Data Virtualization Service (DVS)¶
The HPE Data Virtualization Service (DVS) is an I/O forwarding service that works by projecting a parallel file system, like our Community, Global Common, or Homes File System, to compute nodes. It offers increased stability by limiting the number of clients directly accessing the file system and it can use aggressive caching to dramatically improve performance for read-intensive workloads.
At NERSC, DVS works by brokering the Community, Global Common, and Homes File Systems through 24 nodes called Gateway Nodes. The Gateway Nodes are dedicated I/O nodes made up of 2 16-core 3.0 GHz AMD Rome CPUs, 256 GB Memory, 2 Slingshot-11 NICs, 2 Mellanox CX6 VPI single port HCAs, and 2 480 GB SSDs.
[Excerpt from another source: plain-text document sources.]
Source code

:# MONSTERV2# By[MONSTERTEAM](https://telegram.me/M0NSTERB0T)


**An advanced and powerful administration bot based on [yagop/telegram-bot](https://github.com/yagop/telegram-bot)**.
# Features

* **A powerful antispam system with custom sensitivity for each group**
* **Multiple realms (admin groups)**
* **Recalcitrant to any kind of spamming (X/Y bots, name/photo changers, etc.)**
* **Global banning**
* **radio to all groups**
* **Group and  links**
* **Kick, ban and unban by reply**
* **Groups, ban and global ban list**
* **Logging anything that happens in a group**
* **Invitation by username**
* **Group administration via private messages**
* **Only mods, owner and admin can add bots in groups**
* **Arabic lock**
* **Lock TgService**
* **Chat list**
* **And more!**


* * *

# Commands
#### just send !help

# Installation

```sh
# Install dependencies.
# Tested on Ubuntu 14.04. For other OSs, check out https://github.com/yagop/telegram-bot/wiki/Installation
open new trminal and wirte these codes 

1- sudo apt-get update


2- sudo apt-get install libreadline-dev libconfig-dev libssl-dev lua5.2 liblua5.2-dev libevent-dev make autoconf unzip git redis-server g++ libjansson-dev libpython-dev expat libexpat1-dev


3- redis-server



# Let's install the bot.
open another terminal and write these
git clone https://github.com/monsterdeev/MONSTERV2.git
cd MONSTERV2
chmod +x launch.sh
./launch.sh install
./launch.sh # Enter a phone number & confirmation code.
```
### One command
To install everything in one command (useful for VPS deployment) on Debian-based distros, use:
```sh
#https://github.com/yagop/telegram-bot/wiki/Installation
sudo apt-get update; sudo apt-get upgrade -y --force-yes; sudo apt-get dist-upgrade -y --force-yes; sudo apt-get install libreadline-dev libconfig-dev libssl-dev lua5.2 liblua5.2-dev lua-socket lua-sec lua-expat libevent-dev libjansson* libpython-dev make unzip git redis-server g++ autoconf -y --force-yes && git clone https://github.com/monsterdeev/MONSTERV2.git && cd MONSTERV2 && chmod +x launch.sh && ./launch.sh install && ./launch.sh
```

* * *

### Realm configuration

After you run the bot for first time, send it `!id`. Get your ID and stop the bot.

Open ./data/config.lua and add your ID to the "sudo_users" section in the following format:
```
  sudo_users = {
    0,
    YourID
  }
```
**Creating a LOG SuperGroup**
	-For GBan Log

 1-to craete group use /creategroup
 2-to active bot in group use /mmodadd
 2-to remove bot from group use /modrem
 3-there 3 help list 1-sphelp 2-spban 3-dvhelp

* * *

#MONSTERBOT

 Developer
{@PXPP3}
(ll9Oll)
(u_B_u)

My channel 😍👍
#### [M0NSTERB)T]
The settings for each NERSC file system are tuned according to their purpose. Since Global Common is intended for complex software stacks that are read and not written during batch jobs, it is mounted read only with an aggressive cache time. Additionaly it is configured so that file access can use any one of the 24 Gateway Nodes. When a job starts up, each node is assigned a Gateway Node to use, which allows it to take advantage of both local cache and the cache on the Gateway Node. Together these settings enable very fast read access of files at full system scales.
The Community and Homes File Systems need to be writable during a job, so the focus is on maintaining a consistent picture across the entire file system. The cache settings are less aggressive. Additionally, each file is assigned to a Gateway Node when it is created, so all future accesses will use that same node. For users who need to read large volumes of data from CFS, we do offer a read-only mount of CFS at /dvs_ro/cfs
which uses many of the same settings as Global Common and should offer better performance, especially if your code reads the same files over and over.
Best Practices for DVS Performance at Scale¶
While there are advantages to DVS, it can demonstrate some different behaviors that can cause issues, especially at scale. Following these best practices will help improve your I/O performance.
Install Your Code in the Right Place¶
For large scale jobs at NERSC, putting your code into a container will always be the most performant option.
If a container won't work for your use case and your software stack is very small, your next best option is to use the Slurm sbcast
command to copy your executable and libraries to local disk on each node.
If a container won't work for your use case and your software stack is very complex (e.g. a conda environment), then you should install into the Global Common File System.
If you run into issues using Global Common, you could try the Scratch File System. However, keep in mind that the file system is purged, which may result in portions of the software stack being removed unexpectedly.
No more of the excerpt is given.